Your first job. When you think about it, you feel everything all at once—it’s exhilarating and overwhelming and the gateway to the rest of your life. But if you’ve held an internship (or three), you’ve got a head start. After all, a solid internship is the first step in your career.

But not all internships are created equal—and not all of them lead to your dream job. When a company hires you for three or four months, they aren’t doing it out of the goodness of their heart, and they certainly aren’t getting a great return. Rather, they’re betting on your future—that by investing in your career now, they’ll convert you to a full-time team member once you graduate. (Side note: you can check out our findings on where to intern for a full-time offer here.) In fact, in 2018, 59 percent of interns were offered a full-time position and 77.3 percent accepted an offer, for a conversion rate of 45.6 percent (as per NACE’s 2018 Internship and Co-op Survey Report).

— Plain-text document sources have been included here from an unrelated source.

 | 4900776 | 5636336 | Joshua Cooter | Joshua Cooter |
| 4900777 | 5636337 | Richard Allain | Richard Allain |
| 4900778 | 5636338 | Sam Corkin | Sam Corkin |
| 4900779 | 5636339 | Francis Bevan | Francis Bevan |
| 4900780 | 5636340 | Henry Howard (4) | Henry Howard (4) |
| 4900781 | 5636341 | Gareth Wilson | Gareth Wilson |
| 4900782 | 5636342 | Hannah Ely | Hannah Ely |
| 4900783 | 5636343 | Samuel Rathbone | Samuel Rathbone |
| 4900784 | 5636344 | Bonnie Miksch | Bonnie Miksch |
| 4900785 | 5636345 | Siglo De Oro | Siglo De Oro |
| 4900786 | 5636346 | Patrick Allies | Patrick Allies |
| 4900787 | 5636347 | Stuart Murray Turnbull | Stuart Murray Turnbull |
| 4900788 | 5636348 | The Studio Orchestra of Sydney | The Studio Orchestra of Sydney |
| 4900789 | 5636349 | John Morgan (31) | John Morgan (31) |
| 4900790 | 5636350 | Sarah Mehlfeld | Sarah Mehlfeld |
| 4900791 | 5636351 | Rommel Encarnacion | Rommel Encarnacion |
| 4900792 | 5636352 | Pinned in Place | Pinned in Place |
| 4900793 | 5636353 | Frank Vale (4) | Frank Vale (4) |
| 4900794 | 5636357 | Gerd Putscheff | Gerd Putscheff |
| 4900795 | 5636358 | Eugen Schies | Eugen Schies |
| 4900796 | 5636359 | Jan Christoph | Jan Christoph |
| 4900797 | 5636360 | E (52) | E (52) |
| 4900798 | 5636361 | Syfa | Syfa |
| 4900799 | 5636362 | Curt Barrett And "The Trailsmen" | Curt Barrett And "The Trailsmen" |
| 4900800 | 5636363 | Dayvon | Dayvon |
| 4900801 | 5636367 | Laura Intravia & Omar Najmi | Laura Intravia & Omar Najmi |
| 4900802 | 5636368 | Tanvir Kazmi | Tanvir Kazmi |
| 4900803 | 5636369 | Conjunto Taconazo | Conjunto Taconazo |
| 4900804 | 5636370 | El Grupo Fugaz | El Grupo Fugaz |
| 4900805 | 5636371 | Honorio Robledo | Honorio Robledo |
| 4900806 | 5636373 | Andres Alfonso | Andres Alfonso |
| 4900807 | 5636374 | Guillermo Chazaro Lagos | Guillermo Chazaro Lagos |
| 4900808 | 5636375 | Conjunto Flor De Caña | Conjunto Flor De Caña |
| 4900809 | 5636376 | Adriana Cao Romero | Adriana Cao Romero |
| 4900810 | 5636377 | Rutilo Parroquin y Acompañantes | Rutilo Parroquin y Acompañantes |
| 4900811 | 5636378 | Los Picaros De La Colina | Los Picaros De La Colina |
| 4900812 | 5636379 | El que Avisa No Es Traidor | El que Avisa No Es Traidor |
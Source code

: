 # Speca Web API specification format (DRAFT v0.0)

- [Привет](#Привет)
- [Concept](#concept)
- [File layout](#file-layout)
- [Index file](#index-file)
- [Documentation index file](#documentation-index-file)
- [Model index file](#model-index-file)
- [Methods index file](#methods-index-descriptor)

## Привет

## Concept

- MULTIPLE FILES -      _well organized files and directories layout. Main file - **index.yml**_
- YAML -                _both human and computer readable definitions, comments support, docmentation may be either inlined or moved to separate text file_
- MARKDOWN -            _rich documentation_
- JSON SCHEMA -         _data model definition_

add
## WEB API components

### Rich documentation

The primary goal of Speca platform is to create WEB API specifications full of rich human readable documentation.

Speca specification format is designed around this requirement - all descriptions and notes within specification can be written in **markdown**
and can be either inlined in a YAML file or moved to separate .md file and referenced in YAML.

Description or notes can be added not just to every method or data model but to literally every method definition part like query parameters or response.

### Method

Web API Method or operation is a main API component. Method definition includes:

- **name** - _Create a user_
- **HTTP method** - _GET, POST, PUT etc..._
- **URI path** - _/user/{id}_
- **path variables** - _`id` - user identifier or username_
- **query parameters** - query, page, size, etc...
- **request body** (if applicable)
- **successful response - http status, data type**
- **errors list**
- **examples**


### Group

That’s impressive, but if the other 54.5 percent of interns end up working elsewhere, where do they go? Previously, we looked at the four companies you were most likely to work at based on the internship you did. Now, we’re looking at the four internships most likely to get you hired at a specific company. In the diagrams below, the company is at the center of each figure, with the four most-popular pre-job internships surrounding it, ranked. One stipulation: these findings do not include those who interned at the central company—and, as discussed above, nearly half of interns convert to full-time employees. For those of you interested in keeping your options open when you intern, however, read on.


AT&T

Four internships most likely to get you hired at AT&T

Chegg model

AT&T appreciates talent with varied backgrounds, hiring interns from competing telecommunications firms Ericsson and Verizon. It also hires from multinational conglomerate General Electric (GE) and car rental company Enterprise Holdings.


Chevron

The four internships most likely to get you hired at Chevron

Chevron likes its full-time employees to be well versed in the oil and gas industry. It hires interns from ExxonMobil, BP, ConocoPhillips, and Shell.


J.P. Morgan

Four internships most likely to get you hired at J.P. Morgan

Those with some financial know-how will fare well when pursuing a career at J.P. Morgan. It hires interns from Bank of America, Morgan Stanley, UBS, and Goldman Sachs.


Unilever

Four internships most likely to get you hired at Unilever

Jacks and Jills of all trades should consider interning at Unilever, which hires interns from across industries. Employees have interned in cosmetics (L’Oréal), food and beverage (PepsiCo), and consumer goods (Procter & Gamble and Johnson & Johnson).


Qualcomm

Four internships most likely to get you hired at Qualcomm

Qualcomm, which produces and markets semiconductor and telecommunications equipment, prefers its employees with a strong background in the field. It hires interns from Broadcom, Intel Corporation, Texas Instruments, and BlackBerry—all technology, software, or telecommunications companies.


SpaceX

Four internships most likely to get you hired at SpaceX

Aerospace innovator SpaceX hires similarly inventive and scientifically minded interns from General Electric, NASA, Boeing, and Tesla.